Using Research Skills outside of Research: The Spiny Mouse Selfie

As outlined in a previous blog post of mine, undergraduate research experience can be a rewarding experience for an individual. It can give students more experience working in a team environment and improve their confidence for example. In this post I give a case study of how my experience in the INIT lab has prepared me for IPPD.

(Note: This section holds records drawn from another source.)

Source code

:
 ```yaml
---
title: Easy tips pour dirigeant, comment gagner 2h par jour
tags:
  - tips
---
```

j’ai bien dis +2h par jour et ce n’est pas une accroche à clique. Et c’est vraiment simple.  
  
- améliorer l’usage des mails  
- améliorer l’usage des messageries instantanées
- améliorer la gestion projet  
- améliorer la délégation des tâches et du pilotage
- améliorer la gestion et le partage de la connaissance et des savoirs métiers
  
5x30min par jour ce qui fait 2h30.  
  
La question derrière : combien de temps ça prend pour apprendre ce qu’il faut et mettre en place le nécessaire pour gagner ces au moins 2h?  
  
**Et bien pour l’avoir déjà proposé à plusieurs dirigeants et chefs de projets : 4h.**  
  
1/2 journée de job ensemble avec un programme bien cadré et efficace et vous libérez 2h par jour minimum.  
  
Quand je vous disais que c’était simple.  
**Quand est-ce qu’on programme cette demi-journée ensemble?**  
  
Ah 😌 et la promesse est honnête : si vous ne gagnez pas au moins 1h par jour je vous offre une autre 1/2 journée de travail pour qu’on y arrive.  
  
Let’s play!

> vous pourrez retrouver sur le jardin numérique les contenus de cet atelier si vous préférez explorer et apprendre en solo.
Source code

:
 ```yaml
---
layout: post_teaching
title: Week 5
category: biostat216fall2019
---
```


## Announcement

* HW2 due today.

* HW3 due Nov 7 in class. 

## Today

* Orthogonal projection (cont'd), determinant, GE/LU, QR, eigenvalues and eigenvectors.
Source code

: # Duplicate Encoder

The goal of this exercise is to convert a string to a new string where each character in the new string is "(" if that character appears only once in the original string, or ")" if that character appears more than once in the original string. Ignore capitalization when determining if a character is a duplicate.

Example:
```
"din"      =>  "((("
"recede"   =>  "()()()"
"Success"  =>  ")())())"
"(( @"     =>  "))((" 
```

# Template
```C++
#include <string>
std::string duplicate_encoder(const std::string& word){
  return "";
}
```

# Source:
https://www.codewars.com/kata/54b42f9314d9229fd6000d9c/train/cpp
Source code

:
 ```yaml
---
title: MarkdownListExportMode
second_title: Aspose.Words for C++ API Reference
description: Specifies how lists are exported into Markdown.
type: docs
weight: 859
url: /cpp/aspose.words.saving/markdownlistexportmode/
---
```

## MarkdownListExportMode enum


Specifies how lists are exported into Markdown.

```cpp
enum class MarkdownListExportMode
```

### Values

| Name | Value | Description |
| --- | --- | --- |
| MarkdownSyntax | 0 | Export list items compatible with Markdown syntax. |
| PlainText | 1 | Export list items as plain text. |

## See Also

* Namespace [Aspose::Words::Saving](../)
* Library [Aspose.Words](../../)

As part of my Computer Engineering degree, I am required to take part in a two-semester design class, where I would design, prototype, and build an idea from scratch on my own. However, there is an version of the class, entitled Integrated Product & Process Design (IPPD), where students are grouped with other engineering students across different disciplines to complete an already established project for an outside company or an internal UF organization [1]. The difference between these two options is that instead of working alone on one’s own idea, students work in groups with real companies solving a problem they currently have.

My IPPD team, Macro Mice, is working with the Acomys Research Consortium (ARC), a research group encompassing many different research departments and labs at the University of Florida. The primary object of ARC is to study the unique properties of the Spiny Mouse. Spiny Mice are remarkable in the fact they are the only known mammal capable of regeneration after injury to organs such as the skeletal muscle, kidney, spinal cord, heart, brain, etc. [2]. This characteristic of the Spiny Mouse makes it popular in regenerative medicine research, a branch of research in tissue engineering and molecular biology that aims to regenerate human or animal cells, tissues, or organs to restore normal function [2]. One popular way of studying the Spiny Mouse is creating a small hole on an area of the mouse’s body and measuring the healing process of the hole over time [2]. However, with the current methods in measuring, this can be difficult due to the sensitive properties of the mouse’s skin [3].

Macro Mice aims to do this by creating the Spiny Mouse Selfie. Ideally, the system would work by the following: when the mouse goes to eat a treat, it would trigger a camera to begin taking pictures. The pictures would then be analyzed using an image processing software and output the picture, timestamp, and measurement data for the researcher to use. Currently, we have just received feedback on our prototype and our working of incorporating our feedback in our next design. For additional information or to see where the I or the team are at, you can visit our website.

I would never have pursued IPPD without working in the INIT Lab. During my time here, I have become more comfortable working in a team environment and without such an experience, I would have never chosen the IPPD option for my degree. In addition, working in the INIT Lab made me comfortable choosing ARC as the sponsor company to work with. During the first class of IPPD, students are presented with the different companies and projects to choose what they would like to work on. Being already comfortable with the research space has given me the ability to better understand what our sponsor needs. In addition to this, part of project is to research possible solutions in a literature review to have a starting point in creating our prototypes. Due to my time in the INIT lab and having past experiences in literature reviews, I was able to complete this for my team. From my IPPD experience so far, I can confidently say that working as an undergraduate research assistant has given me skills that have helped me beyond the research environment and I encourage others to explore such options.

  1. “About Us,” Integrated Product & Process Design, [Online]. Available: [Accessed 19 October 2020].
  2. M. Maden and J. A. Varholick, “Model systems for regeneration: the spiny mouse, Acomys cahirinus,” The Company of Biologists, pp. 1-10, 2020.
  3. A. W. Seifert, S. G. Kiama, M. G. Seifert, J. R. Goheen, T. M. Palmer and M. Maden, “Skin shedding and tissue regernation in African spiny mice (Acomys),” Nature, vol. 489, pp. 561-566, 2012.